In most cases, the IRS will deposit economic impact payments into the direct deposit account taxpayers previously provided on tax returns. Taxpayers who have previously filed but not provided direct deposit information to the IRS may provide their direct deposit information online to a secure portal on the IRS website. If the IRS does not have a taxpayer's direct deposit information, a check will be mailed to the address on file. Taxpayers should not provide their direct deposit or other banking information for others to input on their behalf into the secure portal.

Visit the 'Coronavirus Tax Relief' page on the IRS website for information about the COVID-19 pandemic and economic impact payments. The page is updated when new information is available.

Surge of calls and email phishing attempts

Beware of surprise emails that appear to be coming from the IRS. Remember, do not open them or click on attachments or links. And, you should watch out not only for emails, but also text messages, websites and social media attempts that request money or personal information.

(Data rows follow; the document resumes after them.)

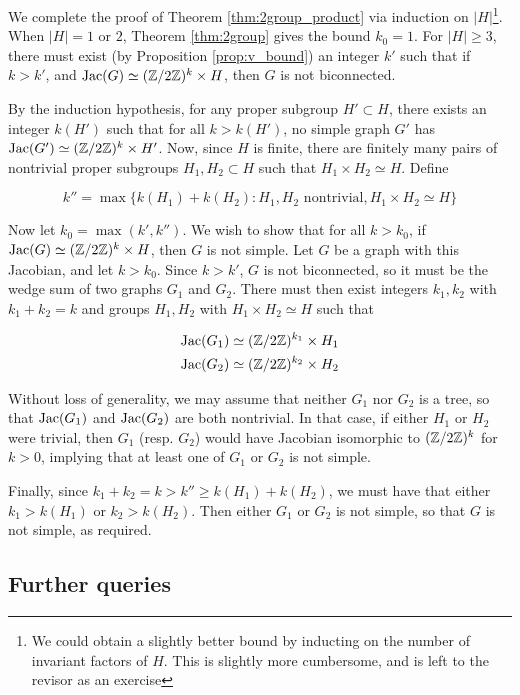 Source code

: \documentclass{amsart}
\begin{document}
We complete the proof of Theorem \ref{thm:2group_product} via
induction on $|H|$\footnote{We could obtain a slightly better bound by
  inducting on the number of invariant factors of $H$. This is
  slightly more cumbersome, and is left to the revisor as an
  exercise}. When $|H| = 1$ or $2$, Theorem \ref{thm:2group} gives the
bound $k_0 = 1$. For $|H| \ge 3$, there must exist (by Proposition
\ref{prop:v_bound}) an integer $k'$ such that if $k > k'$, and
$\operatorname{Jac}(G) \simeq (\mathbb{Z}/2\mathbb{Z})^k \times H$, then $G$ is not biconnected.

By the induction hypothesis, for any proper subgroup $H' \subset H$,
there exists an integer $k(H')$ such that for all $k > k(H')$, no
simple graph $G'$ has $\operatorname{Jac}(G') \simeq (\mathbb{Z}/2\mathbb{Z})^k \times H'$. Now,
since $H$ is finite, there are finitely many pairs of nontrivial
proper subgroups $H_1, H_2 \subset H$ such that $H_1 \times H_2 \simeq
H$. Define

\begin{equation}
  k'' = \max\{k(H_1) + k(H_2) : H_1, H_2 \textrm{ nontrivial}, H_1
  \times H_2 \simeq H\}
\end{equation}

Now let $k_0 = \max(k', k'')$. We wish to show that for all $k > k_0$,
if $\operatorname{Jac}(G) \simeq (\mathbb{Z}/2\mathbb{Z})^k \times H$, then $G$ is not simple. Let
$G$ be a graph with this Jacobian, and let $k > k_0$.  Since $k > k'$,
$G$ is not biconnected, so it must be the wedge sum of two graphs
$G_1$ and $G_2$. There must then exist integers $k_1, k_2$ with $k_1 +
k_2 = k$ and groups $H_1, H_2$ with $H_1 \times H_2 \simeq H$ such
that

\begin{align}
  \operatorname{Jac}(G_1) &\simeq (\mathbb{Z}/2\mathbb{Z})^{k_1} \times H_1 \\
  \operatorname{Jac}(G_2) &\simeq (\mathbb{Z}/2\mathbb{Z})^{k_2} \times H_2
\end{align}

Without loss of generality, we may assume that neither $G_1$ nor $G_2$
is a tree, so that $\operatorname{Jac}(G_1)$ and $\operatorname{Jac}(G_2)$ are both nontrivial. In
that case, if either $H_1$ or $H_2$ were trivial, then $G_1$
(resp. $G_2$) would have Jacobian isomorphic to $(\mathbb{Z}/2\mathbb{Z})^k$ for $k >
0$, implying that at least one of $G_1$ or $G_2$ is not simple.

Finally, since $k_1 + k_2 = k > k'' \ge k(H_1) + k(H_2)$, we must have
that either $k_1 > k(H_1)$ or $k_2 > k(H_2)$. Then either $G_1$ or
$G_2$ is not simple, so that $G$ is not simple, as required.

\subsection{Further queries} 
\end{document}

The IRS will not send unsolicited electronic communications asking people to open attachments, visit a website or share personal or financial information.

Remain vigilant

Scammers may:

  • Emphasize the words "Stimulus Check" or "Stimulus Payment." The official term is economic impact payment.
  • Ask you to sign over their economic impact payment check to them.
  • Ask by phone, email, text or social media for verification of personal and/or banking information saying that the information is needed to receive or speed up their economic impact payment.
  • Suggest that they can get a tax refund or economic impact payment faster by working on the taxpayer's behalf. This scam could be conducted by social media or even in person.
  • Mail the taxpayer a bogus check, perhaps in an odd amount, then tell the taxpayer to call a number or verify information online in order to cash it.

Suspect a scam call or phishing attempt?

Do not engage potential scammers online or on the phone. If you receive unsolicited emails, text messages or social media attempts to gather information that appear to be from either the IRS or organizations closely linked to the IRS, you can report it to the IRS. Visit the IRS website for information about how to Report Phishing and Online Scams.